Another thing to keep in mind is that the automated testing process really needs to a part-and-parcel of the build-deploy-test-run process. All too often test suites are abandoned within the tests/ subdirectory of the source code, with a few tests here and there that do not run very often and not built by default.

A test suite is only useful if its is built by default, and can be run in its entirety after a default build. Anything less means that your test suite is not doing its job.

C and C++ make this problem annoying to deal with. You can’t tests to executables at all. Usually, for plugin-based systems you cant link tests to plugins. Pulling in an entire library might unintentionally introduce runtime dependencies or symbol conflicts you really don’t want to care about. Compiling files twice is an abomination. Usually the only way out is to structure the build system around the test system.

In compiz, you might notice that we build a ton of static libraries. For example, gtk_window_decorator_settings_storage_gsettings is a small library which internally represents the process by which settings for gtk-window-decorator are stored in gsettings. Then, when we want to test it, we have an individual test binary which just links that library. If we need to test functionality across those libraries, then you just link in each library as needed to the various tests.

Thinking about the testing level

Unfortunately the world of automated testing tends to be dominated by professionals and managers who like to throw around a lot of jargon. This jargon tends to confuse newcomers, who would easily be led into thinking that they all mean the same thing. So I’ll define a few terms now:

  • Unit Testing: Testing at a “unit” level, which is generally the smallest level that one can feed inputs and observe outputs. It often means testing individual parts of your system and not the entire system itself. A good candidate would be, for example, testing the function that finds the nearest prime number to an input. A bad candidate would be a function that synchronizes a database to a remote server.
  • Integration Testing: Testing how different components of the system interact with each other where there is a clear dependency on the interfaces that either provides. Often times, it is the case that the external system is one that you don’t have any control over, and you want to test that you are using it properly. A good candidate is checking that when we make certain Xlib API calls, a window on the X Server ends up in a certain state.
  • Acceptance Testing / End-to-End Testing: Testing that the system works in its entirety. Unity has a very sophisticated acceptance testing framework called autopilot. If you’ve not seen autopilot in action, and you’re curious, I’d suggest trying it one day. What it does is automatically interact with certain elements in the shell and communicate with Unity over a D-Bus interface to verify certain parts of the program state. For example, whether or not clicking on the Ubuntu button opened the Dash. (It gets much more sophisticated though – all the way down to how the show-desktop behaviour operates when certain windows are open or minimized, to how the alt-tab behaviour operates when you have lots of windows from a certain app open).

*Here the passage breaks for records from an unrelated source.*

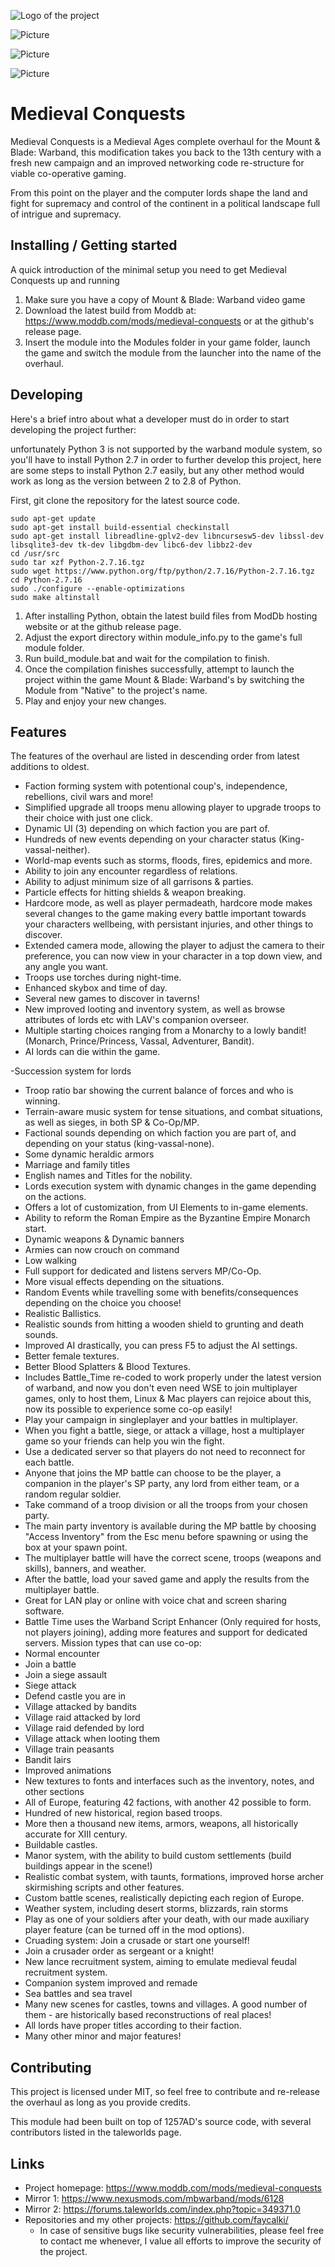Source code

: ![Logo of the project](https://media.moddb.com/images/mods/1/30/29657/auto/CKOgYyl.png)

![Picture](https://media.moddb.com/images/mods/1/30/29657/20160816104143_1.jpg)

![Picture](https://media.moddb.com/images/mods/1/30/29657/20160710093713_1.jpg)

![Picture](https://media.moddb.com/cache/images/mods/1/30/29657/thumb_620x2000/20160817014210_1.jpg)


# Medieval Conquests
Medieval Conquests is a Medieval Ages complete overhaul for the Mount & Blade: Warband, this modification takes you back to the 13th century with a fresh new campaign and an improved networking code re-structure for viable co-operative gaming.

From this point on the player and the computer lords shape the land and fight for supremacy and control of the continent in a political landscape full of intrigue and supremacy.

## Installing / Getting started

A quick introduction of the minimal setup you need to get Medieval Conquests up and running
1. Make sure you have a copy of Mount & Blade: Warband video game
2. Download the latest build from Moddb at: https://www.moddb.com/mods/medieval-conquests or at the github's release page.
3. Insert the module into the Modules folder in your game folder, launch the game and switch the module from the launcher into the name of the overhaul.

## Developing

Here's a brief intro about what a developer must do in order to start developing
the project further:

unfortunately Python 3 is not supported by the warband module system, so you'll have to install Python 2.7 in order to further develop this project, here are some steps to install Python 2.7 easily, but any other method would work as long as the version between 2 to 2.8 of Python.

First, git clone the repository for the latest source code.
```shell
sudo apt-get update
sudo apt-get install build-essential checkinstall
sudo apt-get install libreadline-gplv2-dev libncursesw5-dev libssl-dev libsqlite3-dev tk-dev libgdbm-dev libc6-dev libbz2-dev
cd /usr/src
sudo tar xzf Python-2.7.16.tgz
sudo wget https://www.python.org/ftp/python/2.7.16/Python-2.7.16.tgz
cd Python-2.7.16
sudo ./configure --enable-optimizations
sudo make altinstall
```

1. After installing Python, obtain the latest build files from ModDb hosting website or at the github release page.
2. Adjust the export directory within module_info.py to the game's full module folder.
3. Run build_module.bat and wait for the compilation to finish.
4. Once the compilation finishes successfully, attempt to launch the project within the game Mount & Blade: Warband's by switching the Module from "Native" to the project's name.
5. Play and enjoy your new changes.


## Features
The features of the overhaul are listed in descending order from latest additions to oldest.

- Faction forming system with potentional coup's, independence, rebellions, civil wars and more!
- Simplified upgrade all troops menu allowing player to upgrade troops to their choice with just one click.
- Dynamic UI (3) depending on which faction you are part of.
- Hundreds of new events depending on your character status (King-vassal-neither).
- World-map events such as storms, floods, fires, epidemics and more.
- Ability to join any encounter regardless of relations.
- Ability to adjust minimum size of all garrisons & parties.
- Particle effects for hitting shields & weapon breaking.
- Hardcore mode, as well as player permadeath, hardcore mode makes several changes to the game making every battle important towards your characters wellbeing, with persistant injuries, and other things to discover.
- Extended camera mode, allowing the player to adjust the camera to their preference, you can now view in your character in a top down view, and any angle you want.
- Troops use torches during night-time.
- Enhanced skybox and time of day.
- Several new games to discover in taverns!
- New improved looting and inventory system, as well as browse attributes of lords etc with LAV's companion overseer.
- Multiple starting choices ranging from a Monarchy to a lowly bandit! (Monarch, Prince/Princess, Vassal, Adventurer, Bandit).
- AI lords can die within the game.

-Succession system for lords
- Troop ratio bar showing the current balance of forces and who is winning.
- Terrain-aware music system for tense situations, and combat situations, as well as sieges, in both SP & Co-Op/MP.
- Factional sounds depending on which faction you are part of, and depending on your status (king-vassal-none).
- Some dynamic heraldic armors
- Marriage and family titles
- English names and Titles for the nobility.
- Lords execution system with dynamic changes in the game depending on the actions.
- Offers a lot of customization, from UI Elements to in-game elements.
- Ability to reform the Roman Empire as the Byzantine Empire Monarch start.
- Dynamic weapons & Dynamic banners
- Armies can now crouch on command
- Low walking
- Full support for dedicated and listens servers MP/Co-Op.
- More visual effects depending on the situations.
- Random Events while travelling some with benefits/consequences depending on the choice you choose!
- Realistic Ballistics.
- Realistic sounds from hitting a wooden shield to grunting and death sounds.
- Improved AI drastically, you can press F5 to adjust the AI settings.
- Better female textures.
- Better Blood Splatters & Blood Textures.
- Includes Battle_Time re-coded to work properly under the latest version of warband, and now you don't even need WSE to join multiplayer games, only to host them, Linux & Mac players can rejoice about this, now its possible to experience some co-op easily!
- Play your campaign in singleplayer and your battles in multiplayer.
- When you fight a battle, siege, or attack a village, host a multiplayer game so your friends can help you win the fight.
- Use a dedicated server so that players do not need to reconnect for each battle.
- Anyone that joins the MP battle can choose to be the player, a companion in the player's SP party, any lord from either team, or a random regular soldier.
- Take command of a troop division or all the troops from your chosen party.
- The main party inventory is available during the MP battle by choosing "Access Inventory" from the Esc menu before spawning or using the box at your spawn point.
- The multiplayer battle will have the correct scene, troops (weapons and skills), banners, and weather.
- After the battle, load your saved game and apply the results from the multiplayer battle.
- Great for LAN play or online with voice chat and screen sharing software.
- Battle Time uses the Warband Script Enhancer (Only required for hosts, not players joining), adding more features and support for dedicated servers.
Mission types that can use co-op:
- Normal encounter
- Join a battle
- Join a siege assault
- Siege attack
- Defend castle you are in
- Village attacked by bandits
- Village raid attacked by lord
- Village raid defended by lord
- Village attack when looting them
- Village train peasants
- Bandit lairs
- Improved animations
- New textures to fonts and interfaces such as the inventory, notes, and other sections
- All of Europe, featuring 42 factions, with another 42 possible to form.
- Hundred of new historical, region based troops.
- More then a thousand new items, armors, weapons, all historically accurate for XIII century.
- Buildable castles.
- Manor system, with the ability to build custom settlements (build buildings appear in the scene!)
- Realistic combat system, with taunts, formations, improved horse archer skirmishing scripts and other features.
- Custom battle scenes, realistically depicting each region of Europe.
- Weather system, including desert storms, blizzards, rain storms
- Play as one of your soldiers after your death, with our made auxiliary player feature (can be turned off in the mod options).
- Cruading system: Join a crusade or start one yourself!
- Join a crusader order as sergeant or a knight!
- New lance recruitment system, aiming to emulate medieval feudal recruitment system.
- Companion system improved and remade
- Sea battles and sea travel
- Many new scenes for castles, towns and villages. A good number of them - are historically based reconstructions of real places!
- All lords have proper titles according to their faction.
- Many other minor and major features!

## Contributing

This project is licensed under MIT, so feel free to contribute and re-release the overhaul as long as you provide credits.

This module had been built on top of 1257AD's source code, with several contributors listed in the taleworlds page.

## Links
- Project homepage: https://www.moddb.com/mods/medieval-conquests
- Mirror 1: https://www.nexusmods.com/mbwarband/mods/6128
- Mirror 2: https://forums.taleworlds.com/index.php?topic=349371.0
- Repositories and my other projects: https://github.com/faycalki/
  - In case of sensitive bugs like security vulnerabilities, please feel free to contact me whenever, I value all efforts to improve the security of the project.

Generally speaking, the different kinds of problems that you’ll face in development will be better suited to different kinds of testing. The most important thing to realize is that the test suite is not useful if the majority of the pre-and-post conditions can’t be verified in a matter of seconds, or can’t be done without other stuff running on the system. Continuous Integration (CI) servers are usually quite bare-bones, and the Ubuntu CI server will not run anything that depends on a working X11 server. The rule of thumb is that if it isn’t in your memory space and completely within your control, the unit tests should not touch it.

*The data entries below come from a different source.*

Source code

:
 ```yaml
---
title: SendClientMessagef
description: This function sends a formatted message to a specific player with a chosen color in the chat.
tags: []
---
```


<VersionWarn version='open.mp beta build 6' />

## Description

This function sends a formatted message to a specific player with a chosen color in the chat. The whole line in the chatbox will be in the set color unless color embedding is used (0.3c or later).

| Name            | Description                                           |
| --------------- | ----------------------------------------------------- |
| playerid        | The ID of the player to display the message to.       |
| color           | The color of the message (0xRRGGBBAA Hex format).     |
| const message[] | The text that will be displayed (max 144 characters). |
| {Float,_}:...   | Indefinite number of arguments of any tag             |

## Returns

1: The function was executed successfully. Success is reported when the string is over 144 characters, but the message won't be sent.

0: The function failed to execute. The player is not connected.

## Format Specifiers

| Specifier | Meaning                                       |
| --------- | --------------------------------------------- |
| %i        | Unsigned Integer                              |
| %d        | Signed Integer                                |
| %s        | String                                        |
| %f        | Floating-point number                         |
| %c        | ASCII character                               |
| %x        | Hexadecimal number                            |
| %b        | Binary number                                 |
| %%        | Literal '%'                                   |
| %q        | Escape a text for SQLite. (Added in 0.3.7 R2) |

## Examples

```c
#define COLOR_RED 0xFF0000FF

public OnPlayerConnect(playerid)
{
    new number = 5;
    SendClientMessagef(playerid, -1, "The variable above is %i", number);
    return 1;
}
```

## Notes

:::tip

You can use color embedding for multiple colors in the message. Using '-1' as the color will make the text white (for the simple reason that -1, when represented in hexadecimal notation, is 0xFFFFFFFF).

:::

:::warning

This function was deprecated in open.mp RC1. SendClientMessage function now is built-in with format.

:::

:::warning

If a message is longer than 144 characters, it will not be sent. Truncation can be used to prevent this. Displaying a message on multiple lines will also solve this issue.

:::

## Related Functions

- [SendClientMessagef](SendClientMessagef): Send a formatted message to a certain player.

In Compiz, the goal with testing has generally been to start with tests at the unit level, and then test the how the units fit into the broader picture at higher levels. Unit tests are not an end-all solution to every testing problem. Mocking frameworks can ease some of the pain, but if your system’s job is mostly to interact with some other external system, then mocking out a bunch of API calls and checking that you made them is not very useful, because it doesn’t actually test that you’re using the external system correctly, or that the series of API calls puts it in the state you expect it to.

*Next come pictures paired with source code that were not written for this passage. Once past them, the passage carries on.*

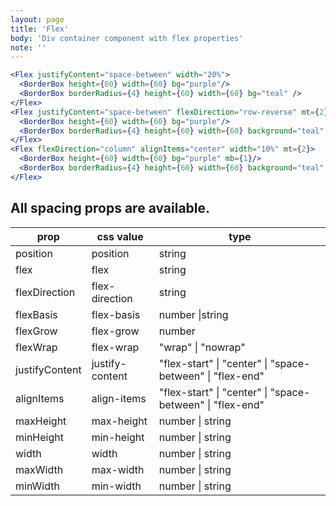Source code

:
 ```yaml
---
layout: page
title: 'Flex'
body: 'Div container component with flex properties'
note: ''
---
```


```jsx
<Flex justifyContent="space-between" width="20%">
  <BorderBox height={60} width={60} bg="purple"/>
  <BorderBox borderRadius={4} height={60} width={60} bg="teal" />
</Flex>
<Flex justifyContent="space-between" flexDirection="row-reverse" mt={2}>
  <BorderBox height={60} width={60} bg="purple"/>
  <BorderBox borderRadius={4} height={60} width={60} background="teal" />
</Flex>
<Flex flexDirection="column" alignItems="center" width="10%" mt={2}>
  <BorderBox height={60} width={60} bg="purple" mb={1}/>
  <BorderBox borderRadius={4} height={60} width={60} background="teal" />
</Flex>
```

## All spacing props are available.

| prop           | css value       | type                                                      |
| -------------- | --------------- | --------------------------------------------------------- |
| position       | position        | string                                                    |
| flex           | flex            | string                                                    |
| flexDirection  | flex-direction  | string                                                    |
| flexBasis      | flex-basis      | number \|string                                           |
| flexGrow       | flex-grow       | number                                                    |
| flexWrap       | flex-wrap       | "wrap" \| "nowrap"                                        |
| justifyContent | justify-content | "flex-start" \| "center" \| "space-between" \| "flex-end" |
| alignItems     | align-items     | "flex-start" \| "center" \| "space-between" \| "flex-end" |
| maxHeight      | max-height      | number \| string                                          |
| minHeight      | min-height      | number \| string                                          |
| width          | width           | number \| string                                          |
| maxWidth       | max-width       | number \| string                                          |
| minWidth       | min-width       | number \| string                                          |
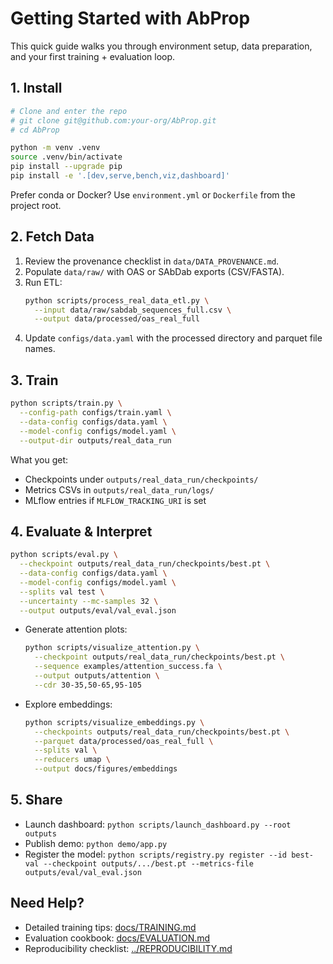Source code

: # Getting Started with AbProp

This quick guide walks you through environment setup, data preparation, and your first training + evaluation loop.

## 1. Install

```bash
# Clone and enter the repo
# git clone git@github.com:your-org/AbProp.git
# cd AbProp

python -m venv .venv
source .venv/bin/activate
pip install --upgrade pip
pip install -e '.[dev,serve,bench,viz,dashboard]'
```

Prefer conda or Docker? Use `environment.yml` or `Dockerfile` from the project root.

## 2. Fetch Data

1. Review the provenance checklist in `data/DATA_PROVENANCE.md`.
2. Populate `data/raw/` with OAS or SAbDab exports (CSV/FASTA).
3. Run ETL:
   ```bash
   python scripts/process_real_data_etl.py \
     --input data/raw/sabdab_sequences_full.csv \
     --output data/processed/oas_real_full
   ```
4. Update `configs/data.yaml` with the processed directory and parquet file names.

## 3. Train

```bash
python scripts/train.py \
  --config-path configs/train.yaml \
  --data-config configs/data.yaml \
  --model-config configs/model.yaml \
  --output-dir outputs/real_data_run
```

What you get:
- Checkpoints under `outputs/real_data_run/checkpoints/`
- Metrics CSVs in `outputs/real_data_run/logs/`
- MLflow entries if `MLFLOW_TRACKING_URI` is set

## 4. Evaluate & Interpret

```bash
python scripts/eval.py \
  --checkpoint outputs/real_data_run/checkpoints/best.pt \
  --data-config configs/data.yaml \
  --model-config configs/model.yaml \
  --splits val test \
  --uncertainty --mc-samples 32 \
  --output outputs/eval/val_eval.json
```

- Generate attention plots:
  ```bash
  python scripts/visualize_attention.py \
    --checkpoint outputs/real_data_run/checkpoints/best.pt \
    --sequence examples/attention_success.fa \
    --output outputs/attention \
    --cdr 30-35,50-65,95-105
  ```
- Explore embeddings:
  ```bash
  python scripts/visualize_embeddings.py \
    --checkpoints outputs/real_data_run/checkpoints/best.pt \
    --parquet data/processed/oas_real_full \
    --splits val \
    --reducers umap \
    --output docs/figures/embeddings
  ```

## 5. Share

- Launch dashboard: `python scripts/launch_dashboard.py --root outputs`
- Publish demo: `python demo/app.py`
- Register the model: `python scripts/registry.py register --id best-val --checkpoint outputs/.../best.pt --metrics-file outputs/eval/val_eval.json`

## Need Help?

- Detailed training tips: [docs/TRAINING.md](TRAINING.md)
- Evaluation cookbook: [docs/EVALUATION.md](EVALUATION.md)
- Reproducibility checklist: [../REPRODUCIBILITY.md](../REPRODUCIBILITY.md)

There are only two places we currently we do integration tests in compiz. The first is with GSettings, which has a special “memory only” backend, where you can use the library to manipulate an in-process structure of settings. The second is with xorg-gtest, which spawns a headless X-Server on each test and allows your application to connect to it and manipulate its state, and make verifications based on the events it sends back, or the synchronous requests that can be made to get the current state.

The most important thing to note about both of those is that they only exist as integration tests in order to test integration with those components. The preferable alternative is almost always to design the code under test so that the dependency not available in CI is optional.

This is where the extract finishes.